◆ Work order: Copy every line in the records below that contains the word "other".

◆ The input:
- - - - - - -

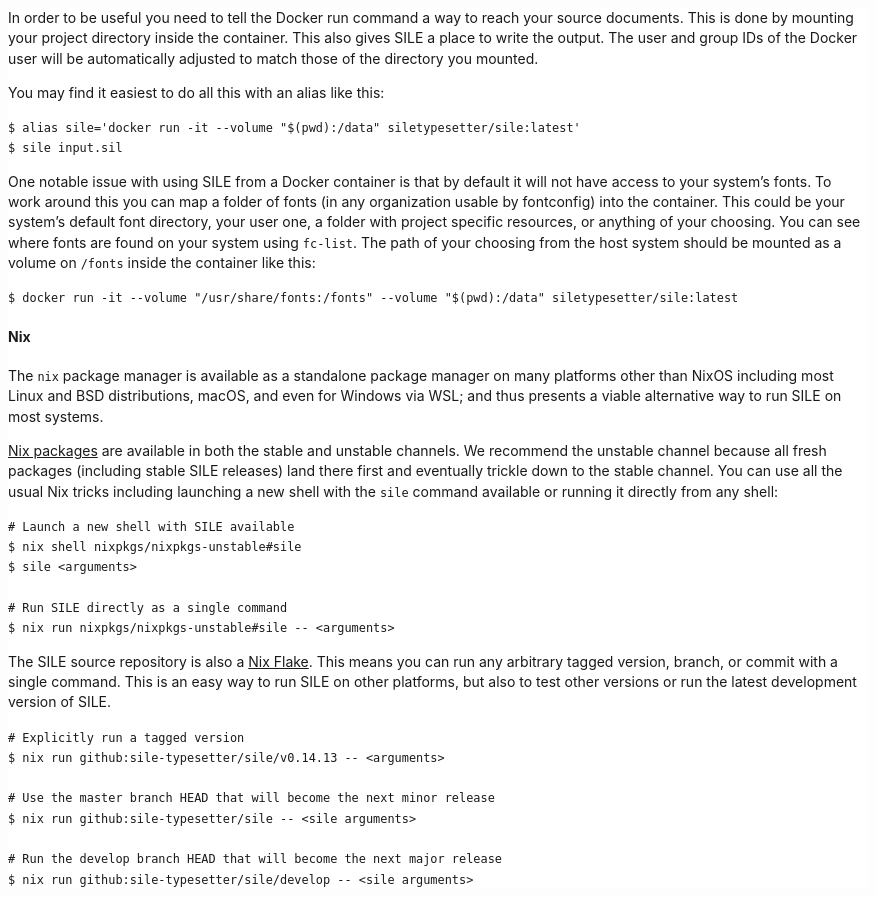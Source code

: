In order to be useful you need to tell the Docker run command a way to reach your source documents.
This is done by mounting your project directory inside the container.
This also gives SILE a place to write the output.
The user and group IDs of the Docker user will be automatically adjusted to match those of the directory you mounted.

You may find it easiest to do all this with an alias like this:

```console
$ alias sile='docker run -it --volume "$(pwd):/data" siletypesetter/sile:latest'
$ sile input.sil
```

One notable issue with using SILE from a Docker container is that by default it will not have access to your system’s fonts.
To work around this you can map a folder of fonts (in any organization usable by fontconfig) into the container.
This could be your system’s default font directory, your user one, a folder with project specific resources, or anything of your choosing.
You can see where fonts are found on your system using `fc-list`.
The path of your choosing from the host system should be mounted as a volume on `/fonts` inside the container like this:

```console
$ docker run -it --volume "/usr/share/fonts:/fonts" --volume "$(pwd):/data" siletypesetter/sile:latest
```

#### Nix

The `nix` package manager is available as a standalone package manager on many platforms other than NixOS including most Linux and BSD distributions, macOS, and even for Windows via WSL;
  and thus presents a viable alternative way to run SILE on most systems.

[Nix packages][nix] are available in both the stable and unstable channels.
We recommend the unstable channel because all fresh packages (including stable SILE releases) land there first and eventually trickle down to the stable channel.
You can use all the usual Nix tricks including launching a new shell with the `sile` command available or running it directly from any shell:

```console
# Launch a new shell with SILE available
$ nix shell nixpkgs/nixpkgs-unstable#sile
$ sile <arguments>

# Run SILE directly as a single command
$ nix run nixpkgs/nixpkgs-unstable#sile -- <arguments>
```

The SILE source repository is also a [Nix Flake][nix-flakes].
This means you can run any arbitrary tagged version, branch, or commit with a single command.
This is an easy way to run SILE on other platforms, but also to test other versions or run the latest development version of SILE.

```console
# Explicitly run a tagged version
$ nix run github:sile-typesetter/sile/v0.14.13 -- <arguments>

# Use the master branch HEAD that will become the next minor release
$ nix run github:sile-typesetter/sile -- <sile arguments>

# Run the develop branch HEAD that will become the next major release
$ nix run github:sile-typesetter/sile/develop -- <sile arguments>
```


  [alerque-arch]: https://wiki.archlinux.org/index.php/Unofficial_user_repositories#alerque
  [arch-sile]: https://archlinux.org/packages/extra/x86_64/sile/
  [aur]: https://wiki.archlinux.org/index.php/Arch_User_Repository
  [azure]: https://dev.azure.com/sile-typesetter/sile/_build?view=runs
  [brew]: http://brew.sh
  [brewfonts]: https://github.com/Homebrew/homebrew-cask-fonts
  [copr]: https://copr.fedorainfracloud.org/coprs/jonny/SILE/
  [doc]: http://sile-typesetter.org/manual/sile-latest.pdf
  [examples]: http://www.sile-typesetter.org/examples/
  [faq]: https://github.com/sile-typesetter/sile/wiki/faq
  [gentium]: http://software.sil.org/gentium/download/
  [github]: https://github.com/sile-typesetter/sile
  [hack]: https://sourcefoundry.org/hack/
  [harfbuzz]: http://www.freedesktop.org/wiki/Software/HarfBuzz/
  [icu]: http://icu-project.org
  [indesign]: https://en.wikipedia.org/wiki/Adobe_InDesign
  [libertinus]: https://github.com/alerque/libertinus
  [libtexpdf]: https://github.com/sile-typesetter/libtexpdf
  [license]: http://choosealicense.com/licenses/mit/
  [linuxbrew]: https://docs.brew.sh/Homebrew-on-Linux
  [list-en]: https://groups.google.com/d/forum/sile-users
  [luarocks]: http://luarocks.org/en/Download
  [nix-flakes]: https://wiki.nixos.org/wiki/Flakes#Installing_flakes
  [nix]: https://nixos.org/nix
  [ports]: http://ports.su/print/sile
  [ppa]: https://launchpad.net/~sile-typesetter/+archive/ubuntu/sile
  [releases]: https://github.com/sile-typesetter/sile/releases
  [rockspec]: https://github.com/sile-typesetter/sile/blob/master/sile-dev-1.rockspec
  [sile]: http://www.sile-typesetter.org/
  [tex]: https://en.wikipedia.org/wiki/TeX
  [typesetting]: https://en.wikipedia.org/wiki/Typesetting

- - - - - - -

◆ Answer box:
The `nix` package manager is available as a standalone package manager on many platforms other than NixOS including most Linux and BSD distributions, macOS, and even for Windows via WSL;
This is an easy way to run SILE on other platforms, but also to test other versions or run the latest development version of SILE.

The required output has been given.